Singer’s 4.04 FIP ranked fourth on the team and his 3.7 BB9 was good for fifth. By no means was Singer an outstanding pitcher in 2021, but a closer look reveals he was among the most encouraging pitchers on the Royals’ roster.
Singer pitched acceptably in 2020’s unique pandemic-shortened season. He was 4-5 with a 4.06 ERA in 12 starts and had a better BB9 (3.2) than he did in 2021, and only a slightly lower SO9 (8.5) than last year. And he almost threw a no-hitter.
All things considered, Singer’s situation begs this question: Why is a 25-year-old first round draft pick with a track record of at least some major league success wasting away on the roster making no appearances?
Is Brady Singer an example of the KC Royals’ unclear rotation direction?
If the Royals want Singer to transition to a long-term bullpen role, wouldn’t he appear more than once in 10 games? On the other hand, if they wish to continue developing him into a major league starter, he needs more innings. Right now, neither is happening.
The Royals should have optioned Singer to Triple-A to start this season. A major concern about him as a starter is his pitch mix. Singer’s changeup has become a headline in more ways than any KC pitch in recent memory—simply put, he doesn’t throw it enough. With just two true offerings (sinker and slider), the uphill climb to becoming a successful big league starter is steep for Singer. Per Baseball Savant, he threw 2,287 pitches last season—56.3% were sinkers, 38.2% were sliders and just 3.9% were changeups. Only one of his 60 pitches this season was a changeup.
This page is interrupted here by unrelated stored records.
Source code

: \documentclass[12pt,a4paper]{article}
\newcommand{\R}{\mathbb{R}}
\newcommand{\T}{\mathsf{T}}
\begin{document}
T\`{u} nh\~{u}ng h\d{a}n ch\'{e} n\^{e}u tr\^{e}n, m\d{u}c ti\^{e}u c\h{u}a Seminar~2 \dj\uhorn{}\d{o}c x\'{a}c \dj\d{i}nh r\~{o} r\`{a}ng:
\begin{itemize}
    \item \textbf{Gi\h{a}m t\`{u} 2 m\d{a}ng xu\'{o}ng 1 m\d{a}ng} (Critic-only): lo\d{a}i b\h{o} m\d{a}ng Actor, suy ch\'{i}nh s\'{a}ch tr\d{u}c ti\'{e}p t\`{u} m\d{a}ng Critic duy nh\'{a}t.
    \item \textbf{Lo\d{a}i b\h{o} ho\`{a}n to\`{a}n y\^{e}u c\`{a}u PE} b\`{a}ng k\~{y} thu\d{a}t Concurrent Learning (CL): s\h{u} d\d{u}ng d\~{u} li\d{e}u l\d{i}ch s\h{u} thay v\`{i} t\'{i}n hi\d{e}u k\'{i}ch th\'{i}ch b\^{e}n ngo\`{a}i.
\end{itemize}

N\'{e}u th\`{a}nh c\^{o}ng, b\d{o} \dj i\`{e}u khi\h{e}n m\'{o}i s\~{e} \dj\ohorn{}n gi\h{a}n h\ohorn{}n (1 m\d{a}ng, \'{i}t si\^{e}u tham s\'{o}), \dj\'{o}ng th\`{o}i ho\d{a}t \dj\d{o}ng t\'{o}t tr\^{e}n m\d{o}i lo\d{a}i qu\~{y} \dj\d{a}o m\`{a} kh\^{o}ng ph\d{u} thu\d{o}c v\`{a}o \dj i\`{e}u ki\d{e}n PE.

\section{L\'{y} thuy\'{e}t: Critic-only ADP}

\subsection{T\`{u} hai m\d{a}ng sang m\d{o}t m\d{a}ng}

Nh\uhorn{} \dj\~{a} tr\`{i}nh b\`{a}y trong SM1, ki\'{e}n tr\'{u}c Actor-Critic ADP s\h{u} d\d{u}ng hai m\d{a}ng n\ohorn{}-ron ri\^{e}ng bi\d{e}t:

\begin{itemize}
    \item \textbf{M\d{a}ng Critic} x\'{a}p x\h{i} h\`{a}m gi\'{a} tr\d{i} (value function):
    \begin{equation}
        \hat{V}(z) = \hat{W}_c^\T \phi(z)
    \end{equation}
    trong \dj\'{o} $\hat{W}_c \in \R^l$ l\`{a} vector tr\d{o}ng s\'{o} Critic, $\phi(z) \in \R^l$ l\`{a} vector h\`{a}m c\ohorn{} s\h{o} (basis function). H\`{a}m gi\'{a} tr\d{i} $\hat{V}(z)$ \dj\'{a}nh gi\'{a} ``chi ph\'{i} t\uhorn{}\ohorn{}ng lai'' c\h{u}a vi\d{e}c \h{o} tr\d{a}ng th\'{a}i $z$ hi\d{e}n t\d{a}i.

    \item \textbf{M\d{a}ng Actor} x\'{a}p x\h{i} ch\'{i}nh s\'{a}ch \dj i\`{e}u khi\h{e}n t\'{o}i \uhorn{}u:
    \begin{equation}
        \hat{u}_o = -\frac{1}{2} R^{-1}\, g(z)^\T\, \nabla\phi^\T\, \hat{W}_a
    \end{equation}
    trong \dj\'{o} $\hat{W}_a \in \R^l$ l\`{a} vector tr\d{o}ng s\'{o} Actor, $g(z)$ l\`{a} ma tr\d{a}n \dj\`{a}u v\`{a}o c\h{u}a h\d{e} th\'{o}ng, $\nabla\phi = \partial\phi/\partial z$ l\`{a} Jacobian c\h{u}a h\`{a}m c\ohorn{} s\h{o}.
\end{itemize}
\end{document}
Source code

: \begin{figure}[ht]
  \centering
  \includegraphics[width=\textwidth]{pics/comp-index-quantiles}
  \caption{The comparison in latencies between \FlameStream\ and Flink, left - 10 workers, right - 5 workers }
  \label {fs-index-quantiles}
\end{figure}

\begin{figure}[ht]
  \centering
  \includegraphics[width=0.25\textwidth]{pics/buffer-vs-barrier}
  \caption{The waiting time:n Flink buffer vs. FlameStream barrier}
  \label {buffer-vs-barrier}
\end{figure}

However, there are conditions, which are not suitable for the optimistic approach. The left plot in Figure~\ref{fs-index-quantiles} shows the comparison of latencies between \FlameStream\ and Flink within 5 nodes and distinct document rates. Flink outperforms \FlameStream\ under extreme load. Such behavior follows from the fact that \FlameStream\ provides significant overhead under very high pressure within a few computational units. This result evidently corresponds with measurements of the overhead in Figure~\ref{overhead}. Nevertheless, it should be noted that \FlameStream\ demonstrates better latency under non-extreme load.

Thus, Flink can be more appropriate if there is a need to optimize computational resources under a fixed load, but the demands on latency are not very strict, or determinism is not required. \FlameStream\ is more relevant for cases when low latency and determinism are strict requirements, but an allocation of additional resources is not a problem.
Singer needs to hone his changeup or develop a fourth offering. A fourth pitch would lessen the focus on his change, a pitch he seems uncomfortable throwing. Regardless of the plan of action, though, Singer can’t develop anything if he isn’t pitching. The Royals should send him to Triple-A where he can work on his repertoire; he can then return to the majors with a new approach that can build on the positive aspects of his game.
The Royals shouldn’t give up on Brady Singer. Instead, they must stop failing him. It’s time to do better by Singer.